ABSTRACT
As energy drinks become popular and widespread, its market and degree of consumption have also expanded exponentially and concerns are being raised about the adverse health effects of these products.The objective of this study was to determine the histopathological and toxicological effects of long-term consumption of some energy drinks on some organs of wistar rats. One hundred and five adult Wistar rats of comparable weight 180- 220 grams and both sexes were divided into thirteen groups (A to M) of six rats each and five additional group of five rats each for toxicity study.
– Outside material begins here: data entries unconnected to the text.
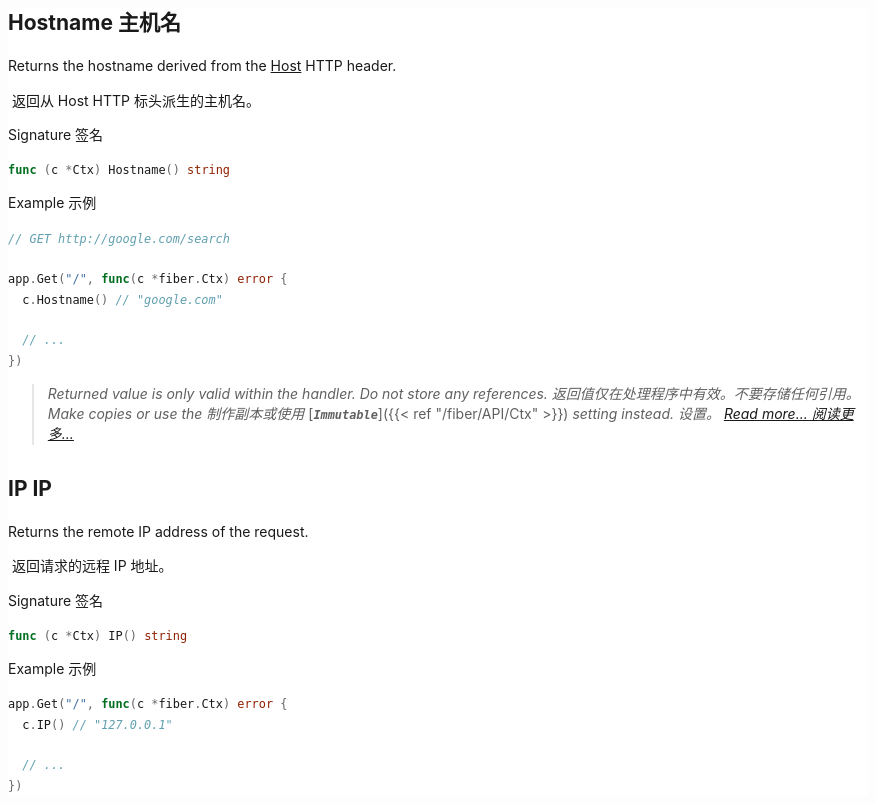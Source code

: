 

## Hostname 主机名 

Returns the hostname derived from the [Host](https://developer.mozilla.org/en-US/docs/Web/HTTP/Headers/Host) HTTP header.

​	返回从 Host HTTP 标头派生的主机名。

Signature
签名

```go
func (c *Ctx) Hostname() string
```



Example
示例

```go
// GET http://google.com/search

app.Get("/", func(c *fiber.Ctx) error {
  c.Hostname() // "google.com"

  // ...
})
```



> *Returned value is only valid within the handler. Do not store any references.
> 返回值仅在处理程序中有效。不要存储任何引用。
> Make copies or use the
> 制作副本或使用* [***`Immutable`***]({{< ref "/fiber/API/Ctx" >}}) *setting instead.
> 设置。* [*Read more...
> 阅读更多...*](https://docs.gofiber.io/#zero-allocation)

## IP IP

Returns the remote IP address of the request.

​	返回请求的远程 IP 地址。

Signature
签名

```go
func (c *Ctx) IP() string
```



Example
示例

```go
app.Get("/", func(c *fiber.Ctx) error {
  c.IP() // "127.0.0.1"

  // ...
})
```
Group A (Control) received feed and water only while groups (B-M) were orally administered daily by gavage, a type of the energy drink at low (1.5ml), moderate (3.0ml) and high doses (6.0ml) respectively for 12 weeks. Animals were sacrificed after 4, 8 and 12 weeks of treatment and blood samples were collected through cardiac puncture for liver function [total (TB) and conjugated (CB) bilirubin, total protein (TP) , alanine amino transferase (ALT), aspartate amino transferase (AST), alkaline phosphate (ALP), and albumin (ALB)] and kidney
function [plasma urea, creatine] using Landwind LWC 100 plus automated chemistry analyser and plasma electrolytes [sodium, potasium, chloride and bicarbonate] were analysed by Automated ion selective chemistry analyser (ISE). Mortality of 28% was recorded from the toxicity study after 48 hours of administration which involved two rats from group 3 and 4 and three rats from group 5, while rats in group 1 and 2 had no death record. Energy drinks were found to have median lethal dose of >2449.5mg/kg which mean the drinks will be toxic above 2500mg/kg upon oral administration in rats. According to Hodge and Sterner toxicity scale, the obtained LD50 valueof > 2500mg/kg is said to be moderately toxic. The body and organ weight of rats were not significantly affected. Animals administered with the various drinks had significant increase in glucose, urea and creatinine in all the drinks, chloride and ALP in Monster and AST in Power horse at 6.0ml of either the first but mostly the third month. On the other hand significant reduction were observed in potassium in all the drinks except Bullet at 6.0ml of the first and second month with increase at the third month. Significant reduction in albumin were also found in Bullet at 6.0ml of the second and third month and Total protein in Red bull at all doses in the third month when compared to the control. Histopathological observation of the energy drinks administered organs revealed mild to moderate histopathological changes in liver, kidney, intestine and ovary with no changes in pancreas, stomach and testis at the first and second months while the third month presented with severe pathological lesions in liver, kidney, intestine and ovary with mild changes in pancreas and no lesion noticed in stomach and testes. However the changes observed which were found to be time and dose dependedhad Monster and Power Horse administered rats being the most active in its action followed by Red bull and to less extent Bullet energy drinks. This result demonstrated that excessive consumption of energy drinks may cause histopathological and biochemical changes in liver, kidney, intestine and ovary, Therefore the need for adequate public awareness on consumption and sales regulation by appropriate body cannot be over emphasized.